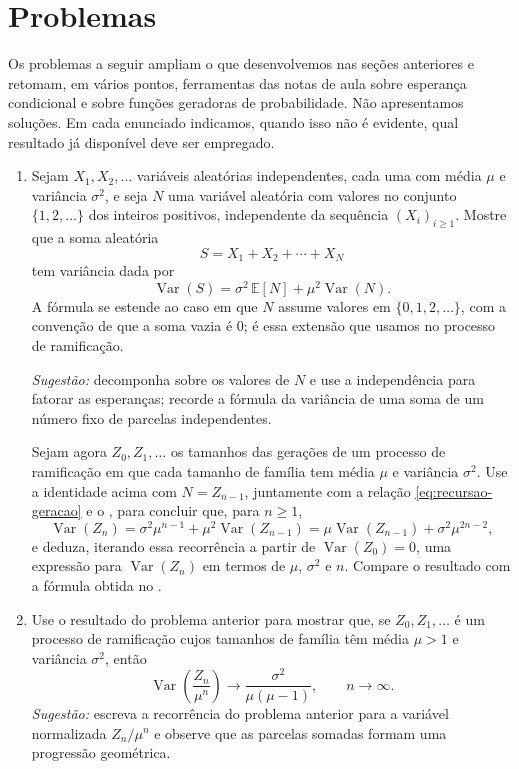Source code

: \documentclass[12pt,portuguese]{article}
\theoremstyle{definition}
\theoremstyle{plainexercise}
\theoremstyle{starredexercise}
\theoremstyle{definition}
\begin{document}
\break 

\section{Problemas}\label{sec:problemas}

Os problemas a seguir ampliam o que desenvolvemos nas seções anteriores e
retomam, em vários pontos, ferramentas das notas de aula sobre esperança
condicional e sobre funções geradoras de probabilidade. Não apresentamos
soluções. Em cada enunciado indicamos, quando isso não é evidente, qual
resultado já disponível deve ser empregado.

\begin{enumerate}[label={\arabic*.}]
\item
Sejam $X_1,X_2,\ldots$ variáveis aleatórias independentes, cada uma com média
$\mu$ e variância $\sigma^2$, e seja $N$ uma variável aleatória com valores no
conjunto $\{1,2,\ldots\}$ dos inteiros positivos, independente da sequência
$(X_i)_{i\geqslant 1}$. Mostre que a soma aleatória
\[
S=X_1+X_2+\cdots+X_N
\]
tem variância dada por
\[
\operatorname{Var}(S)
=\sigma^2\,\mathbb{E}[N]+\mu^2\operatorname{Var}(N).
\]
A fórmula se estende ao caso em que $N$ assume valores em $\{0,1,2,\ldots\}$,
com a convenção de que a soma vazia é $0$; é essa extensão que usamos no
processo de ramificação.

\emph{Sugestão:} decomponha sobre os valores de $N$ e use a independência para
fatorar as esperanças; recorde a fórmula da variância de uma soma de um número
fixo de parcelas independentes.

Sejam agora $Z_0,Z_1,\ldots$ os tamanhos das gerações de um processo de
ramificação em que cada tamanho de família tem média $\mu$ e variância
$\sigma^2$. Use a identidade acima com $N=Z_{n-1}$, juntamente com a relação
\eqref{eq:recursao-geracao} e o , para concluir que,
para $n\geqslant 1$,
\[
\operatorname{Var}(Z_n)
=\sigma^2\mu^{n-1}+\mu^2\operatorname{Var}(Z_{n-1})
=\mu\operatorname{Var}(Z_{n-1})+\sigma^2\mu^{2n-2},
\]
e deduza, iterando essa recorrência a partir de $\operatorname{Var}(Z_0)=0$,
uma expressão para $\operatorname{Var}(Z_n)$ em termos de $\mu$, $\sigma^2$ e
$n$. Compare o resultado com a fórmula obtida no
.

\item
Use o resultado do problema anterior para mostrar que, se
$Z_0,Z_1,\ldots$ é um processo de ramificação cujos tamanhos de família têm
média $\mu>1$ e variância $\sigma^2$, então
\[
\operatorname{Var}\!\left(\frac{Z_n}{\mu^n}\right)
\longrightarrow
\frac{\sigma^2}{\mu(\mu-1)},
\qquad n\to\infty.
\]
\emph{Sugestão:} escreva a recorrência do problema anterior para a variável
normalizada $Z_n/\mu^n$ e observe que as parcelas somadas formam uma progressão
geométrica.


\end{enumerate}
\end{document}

++++

> _TASK ITEM_
Copy the lines above exactly. Do not include pictures.

> _RESPONSE TO THE TASK_
Source code

: \documentclass[12pt,portuguese]{article}
\theoremstyle{definition}
\theoremstyle{plainexercise}
\theoremstyle{starredexercise}
\theoremstyle{definition}
\begin{document}
\break 

\section{Problemas}\label{sec:problemas}

Os problemas a seguir ampliam o que desenvolvemos nas seções anteriores e
retomam, em vários pontos, ferramentas das notas de aula sobre esperança
condicional e sobre funções geradoras de probabilidade. Não apresentamos
soluções. Em cada enunciado indicamos, quando isso não é evidente, qual
resultado já disponível deve ser empregado.

\begin{enumerate}[label={\arabic*.}]
\item
Sejam $X_1,X_2,\ldots$ variáveis aleatórias independentes, cada uma com média
$\mu$ e variância $\sigma^2$, e seja $N$ uma variável aleatória com valores no
conjunto $\{1,2,\ldots\}$ dos inteiros positivos, independente da sequência
$(X_i)_{i\geqslant 1}$. Mostre que a soma aleatória
\[
S=X_1+X_2+\cdots+X_N
\]
tem variância dada por
\[
\operatorname{Var}(S)
=\sigma^2\,\mathbb{E}[N]+\mu^2\operatorname{Var}(N).
\]
A fórmula se estende ao caso em que $N$ assume valores em $\{0,1,2,\ldots\}$,
com a convenção de que a soma vazia é $0$; é essa extensão que usamos no
processo de ramificação.

\emph{Sugestão:} decomponha sobre os valores de $N$ e use a independência para
fatorar as esperanças; recorde a fórmula da variância de uma soma de um número
fixo de parcelas independentes.

Sejam agora $Z_0,Z_1,\ldots$ os tamanhos das gerações de um processo de
ramificação em que cada tamanho de família tem média $\mu$ e variância
$\sigma^2$. Use a identidade acima com $N=Z_{n-1}$, juntamente com a relação
\eqref{eq:recursao-geracao} e o , para concluir que,
para $n\geqslant 1$,
\[
\operatorname{Var}(Z_n)
=\sigma^2\mu^{n-1}+\mu^2\operatorname{Var}(Z_{n-1})
=\mu\operatorname{Var}(Z_{n-1})+\sigma^2\mu^{2n-2},
\]
e deduza, iterando essa recorrência a partir de $\operatorname{Var}(Z_0)=0$,
uma expressão para $\operatorname{Var}(Z_n)$ em termos de $\mu$, $\sigma^2$ e
$n$. Compare o resultado com a fórmula obtida no
.

\item
Use o resultado do problema anterior para mostrar que, se
$Z_0,Z_1,\ldots$ é um processo de ramificação cujos tamanhos de família têm
média $\mu>1$ e variância $\sigma^2$, então
\[
\operatorname{Var}\!\left(\frac{Z_n}{\mu^n}\right)
\longrightarrow
\frac{\sigma^2}{\mu(\mu-1)},
\qquad n\to\infty.
\]
\emph{Sugestão:} escreva a recorrência do problema anterior para a variável
normalizada $Z_n/\mu^n$ e observe que as parcelas somadas formam uma progressão
geométrica.


\end{enumerate}
\end{document}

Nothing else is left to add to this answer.